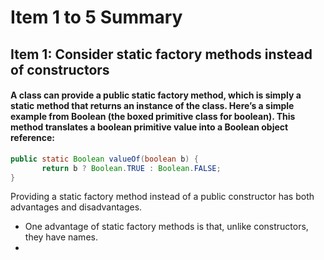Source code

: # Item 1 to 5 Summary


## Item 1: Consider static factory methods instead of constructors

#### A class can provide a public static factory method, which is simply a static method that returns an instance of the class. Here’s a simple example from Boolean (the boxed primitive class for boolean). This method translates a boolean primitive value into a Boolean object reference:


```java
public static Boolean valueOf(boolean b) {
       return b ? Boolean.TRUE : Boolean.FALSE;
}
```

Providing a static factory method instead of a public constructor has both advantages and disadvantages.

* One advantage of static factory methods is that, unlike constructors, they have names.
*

================================

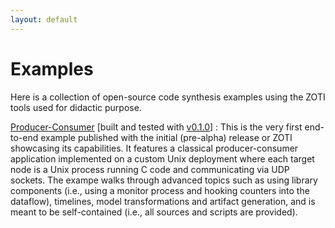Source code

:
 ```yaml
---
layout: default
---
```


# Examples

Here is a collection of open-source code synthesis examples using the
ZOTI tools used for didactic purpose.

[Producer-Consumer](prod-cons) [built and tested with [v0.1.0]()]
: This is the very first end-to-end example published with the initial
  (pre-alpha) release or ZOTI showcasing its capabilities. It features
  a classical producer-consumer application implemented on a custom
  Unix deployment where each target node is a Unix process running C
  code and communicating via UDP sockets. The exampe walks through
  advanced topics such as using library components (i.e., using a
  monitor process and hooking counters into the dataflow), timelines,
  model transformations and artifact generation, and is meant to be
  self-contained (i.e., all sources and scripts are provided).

================================

◆ Task ◆
The lines you return should be those above that contain the word "This", every one of them.

◆ Task output ◆
#### A class can provide a public static factory method, which is simply a static method that returns an instance of the class. Here’s a simple example from Boolean (the boxed primitive class for boolean). This method translates a boolean primitive value into a Boolean object reference:
: This is the very first end-to-end example published with the initial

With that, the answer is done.